Text-centric Alignment for Multi-Modality Learning
Yun-Da Tsai, Ting-Yu Yen, Pei-Fu Guo, Zhe-Yan Li, Shou-De Lin
TL;DR
This work tackles modality mismatch in multimodal learning by proposing TAMML, a text-centered framework that converts all modalities to text and uses LLMs with in-context learning for text-style translation, modality summarization, and reasoning augmentation. By treating text as a unified semantic space, TAMML enables zero-shot generalization to unseen modality combinations and reduces reliance on retraining for new modalities. Empirical results on real datasets show TAMML outperforms embedding-based baselines across various modality pairs and LLM configurations, with notable gains when using larger models and robust ablations highlighting the contribution of each component. The approach offers a flexible, scalable pathway for real-world multimodal systems where modality availability is dynamic and uncertain, with potential impact on fields from healthcare to finance.
Abstract
This research paper addresses the challenge of modality mismatch in multimodal learning, where the modalities available during inference differ from those available at training.
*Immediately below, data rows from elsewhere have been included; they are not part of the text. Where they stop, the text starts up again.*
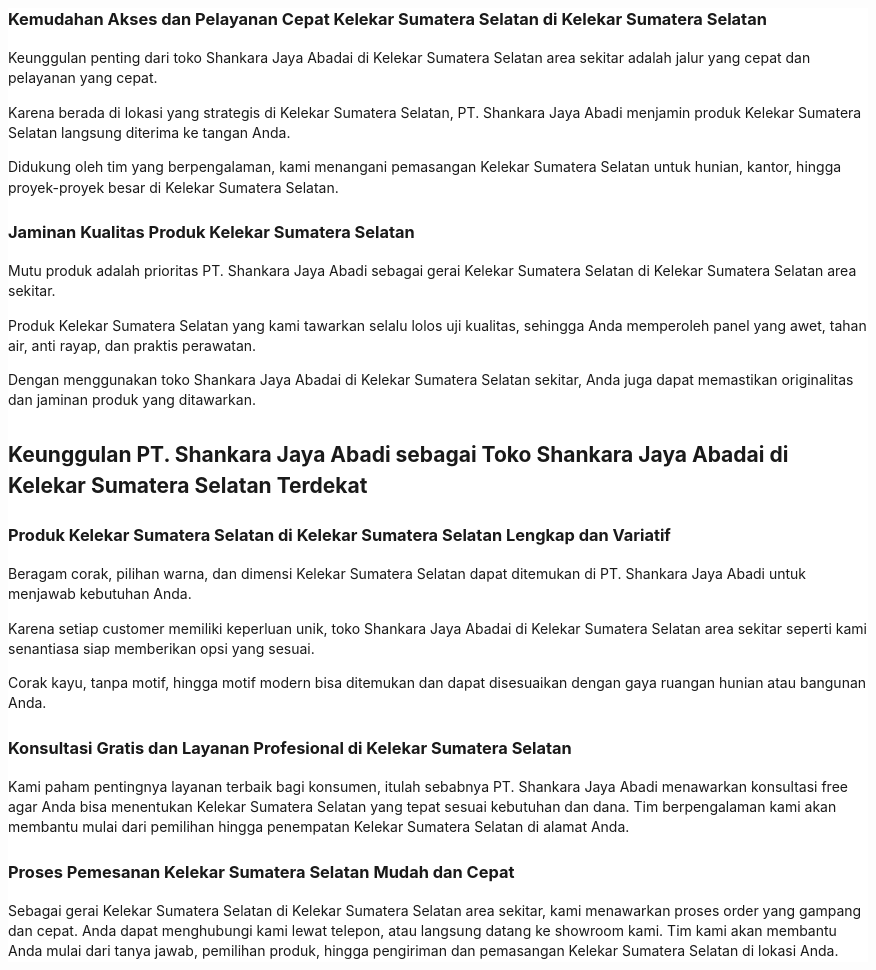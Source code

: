 ### Kemudahan Akses dan Pelayanan Cepat Kelekar Sumatera Selatan di Kelekar Sumatera Selatan

Keunggulan penting dari toko Shankara Jaya Abadai di Kelekar Sumatera Selatan area sekitar adalah jalur yang cepat dan pelayanan yang cepat.

Karena berada di lokasi yang strategis di Kelekar Sumatera Selatan, PT. Shankara Jaya Abadi menjamin produk Kelekar Sumatera Selatan langsung diterima ke tangan Anda.

Didukung oleh tim yang berpengalaman, kami menangani pemasangan Kelekar Sumatera Selatan untuk hunian, kantor, hingga proyek-proyek besar di Kelekar Sumatera Selatan.

### Jaminan Kualitas Produk Kelekar Sumatera Selatan

Mutu produk adalah prioritas PT. Shankara Jaya Abadi sebagai gerai Kelekar Sumatera Selatan di Kelekar Sumatera Selatan area sekitar.

Produk Kelekar Sumatera Selatan yang kami tawarkan selalu lolos uji kualitas, sehingga Anda memperoleh panel yang awet, tahan air, anti rayap, dan praktis perawatan.

Dengan menggunakan toko Shankara Jaya Abadai di Kelekar Sumatera Selatan sekitar, Anda juga dapat memastikan originalitas dan jaminan produk yang ditawarkan.

## Keunggulan PT. Shankara Jaya Abadi sebagai Toko Shankara Jaya Abadai di Kelekar Sumatera Selatan Terdekat

### Produk Kelekar Sumatera Selatan di Kelekar Sumatera Selatan Lengkap dan Variatif

Beragam corak, pilihan warna, dan dimensi Kelekar Sumatera Selatan dapat ditemukan di PT. Shankara Jaya Abadi untuk menjawab kebutuhan Anda.

Karena setiap customer memiliki keperluan unik, toko Shankara Jaya Abadai di Kelekar Sumatera Selatan area sekitar seperti kami senantiasa siap memberikan opsi yang sesuai.

Corak kayu, tanpa motif, hingga motif modern bisa ditemukan dan dapat disesuaikan dengan gaya ruangan hunian atau bangunan Anda.

### Konsultasi Gratis dan Layanan Profesional di Kelekar Sumatera Selatan

Kami paham pentingnya layanan terbaik bagi konsumen, itulah sebabnya PT. Shankara Jaya Abadi menawarkan konsultasi free agar Anda bisa menentukan Kelekar Sumatera Selatan yang tepat sesuai kebutuhan dan dana. Tim berpengalaman kami akan membantu mulai dari pemilihan hingga penempatan Kelekar Sumatera Selatan di alamat Anda.

### Proses Pemesanan Kelekar Sumatera Selatan Mudah dan Cepat

Sebagai gerai Kelekar Sumatera Selatan di Kelekar Sumatera Selatan area sekitar, kami menawarkan proses order yang gampang dan cepat. Anda dapat menghubungi kami lewat telepon, atau langsung datang ke showroom kami. Tim kami akan membantu Anda mulai dari tanya jawab, pemilihan produk, hingga pengiriman dan pemasangan Kelekar Sumatera Selatan di lokasi Anda.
We propose the Text-centric Alignment for Multi-Modality Learning (TAMML) approach, an innovative method that utilizes Large Language Models (LLMs) with in-context learning and foundation models to enhance the generalizability of multimodal systems under these conditions. By leveraging the unique properties of text as a unified semantic space, TAMML demonstrates significant improvements in handling unseen, diverse, and unpredictable modality combinations. TAMML not only adapts to varying modalities but also maintains robust performance, showcasing the potential of foundation models in overcoming the limitations of traditional fixed-modality frameworks in embedding representations. This study contributes to the field by offering a flexible, effective solution for real-world applications where modality availability is dynamic and uncertain.